6) Take the next step. I did my darnedest to put my creative vision into words. But like any creative work, it’s just another step on my artistic journey. I want to take what I learned from this exercise, and then decide what my next experiment is.

5) Make no comparisons to what’s happening with any other writer’s book sales, rankings, and reviews. That’s their journey, not mine. Best of luck to everyone.

4) Say thanks to my editor and publisher and everyone at Curiosity Quills Press. Thank you for finding my book a home and living with me and my questions.

3) Say thanks wonderful world of the Twin Cities writing community – the multitude of venues for witnessing creativity and learning from it. There are so many of you who invited me to attend or read or publish me here. Hamline University’s MFA program. The Loft. The Saint Paul Almanac. Writers Reading at the University Club. You continue to nurture me.

2) Say thanks especially to the Loft-McKnight Fellowship Program. I have never stopped feeling like I’m on cloud 9, writing wise. You gave me such a boost and though the fellowship, I was encourage to experiment, take risks, and write the book that will be born tomorrow.

1) Celebrate! I’ve earned at least one five-star review, so I gave myself one on Goodreads. “That’s interesting,” wouldn’t you say?

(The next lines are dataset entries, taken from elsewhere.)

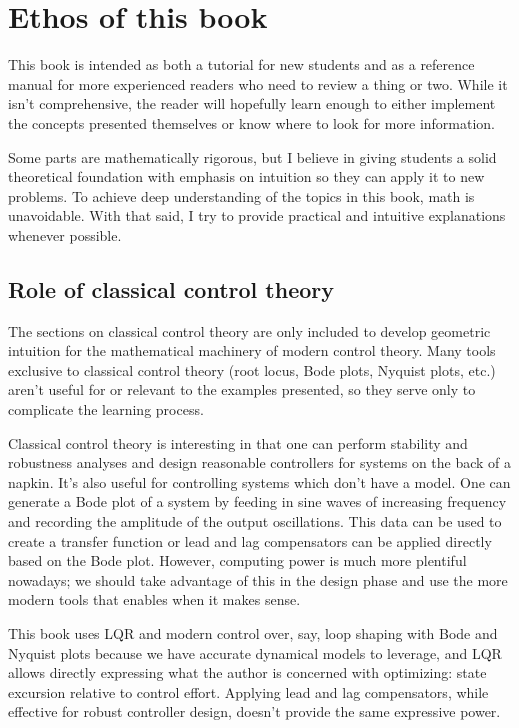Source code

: \section{Ethos of this book}

This book is intended as both a tutorial for new students and as a reference
manual for more experienced readers who need to review a thing or two. While it
isn't comprehensive, the reader will hopefully learn enough to either implement
the concepts presented themselves or know where to look for more information.

Some parts are mathematically rigorous, but I believe in giving students a solid
theoretical foundation with emphasis on intuition so they can apply it to new
problems. To achieve deep understanding of the topics in this book, math is
unavoidable. With that said, I try to provide practical and intuitive
explanations whenever possible.

\subsection{Role of classical control theory}

The sections on classical control theory are only included to develop geometric
intuition for the mathematical machinery of modern control theory. Many tools
exclusive to classical control theory (root locus, Bode plots, Nyquist plots,
etc.) aren't useful for or relevant to the examples presented, so they serve
only to complicate the learning process.

Classical control theory is interesting in that one can perform stability and
robustness analyses and design reasonable controllers for systems on the back of
a napkin. It's also useful for controlling systems which don't have a model. One
can generate a Bode plot of a system by feeding in sine waves of increasing
frequency and recording the amplitude of the output oscillations. This data can
be used to create a transfer function or lead and lag compensators can be
applied directly based on the Bode plot. However, computing power is much more
plentiful nowadays; we should take advantage of this in the design phase and use
the more modern tools that enables when it makes sense.

This book uses LQR and modern control over, say, loop shaping with Bode and
Nyquist plots because we have accurate dynamical models to leverage, and LQR
allows directly expressing what the author is concerned with optimizing: state
excursion relative to control effort. Applying lead and lag compensators, while
effective for robust controller design, doesn't provide the same expressive
power.

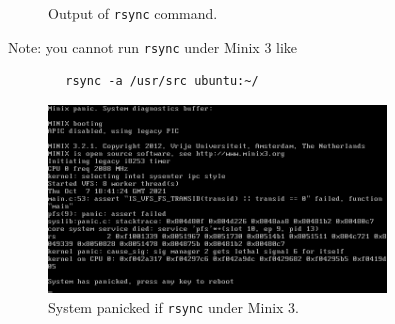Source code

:\documentclass[a4paper]{article}
\begin{document}
\begin{itemize}
\begin{figure}[H]
        \caption{Output of \texttt{rsync} command.}
    \end{figure}
    Note: you cannot run \texttt{rsync} under Minix 3 like
    \begin{verbatim}
        rsync -a /usr/src ubuntu:~/
    \end{verbatim}
    \begin{figure}[H]
        \centering
        \includegraphics[width=0.8\textwidth]{2.png}
        \caption{System panicked if \texttt{rsync} under Minix 3.}
    \end{figure}
\end{itemize}
\end{document}
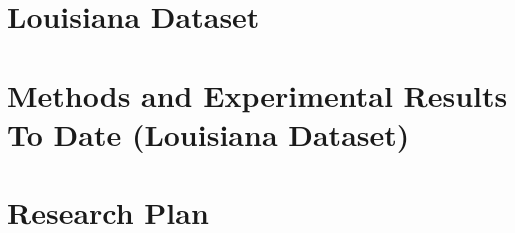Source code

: \documentclass[11pt, twopage, openright]{book}
\begin{document}
\begin{spacing}{1.2}
\newpage
\chapter{Louisiana Dataset}
\localtableofcontents\newpage



\newpage
\chapter{Methods and Experimental Results To Date (Louisiana Dataset)}
\localtableofcontents\newpage






\newpage
\chapter{Research Plan}
\label{sec:Research_Plan}
\localtableofcontents\newpage





\newpage
{}
{}
\printbibliography

\end{spacing}
\end{document}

What Writers Hate and Yet Must Do

Crowing About Myself….Yet Again….

Heart sinks. Feeling behind on writer marketing and publicity tasks for the novel coming out this fall. Yes, I have good (actually unhappy so they are bad) excuses! But maybe the work I need to complete is not so terrible? After all:

  • Events are scheduled.
  • The book is finished.
  • Sure, maybe I could get my promotional materials (bookmarks, etc.) updated.
  • There’s that McKnight stuff to keep me going. A plan that will commence in a few short weeks. Still floating from the validation.

What has me a bit on edge is what happens now that the advance copies of Burnt Out are out in the world. Will they be cherished? Reviled? Ignored? I’ve had all three types of responses. The first response is wonderful for the writer’s ego and sales.

The second – well, we try hard to just forget about those. Bad opinions happen to good writers all the time. Everyone has their opinion. But when the right people have the wrong opinion about your book….well, you can figure it out. Aside from the ego bust, these are not particularly good for sales.

The third? At least it’s not the second response.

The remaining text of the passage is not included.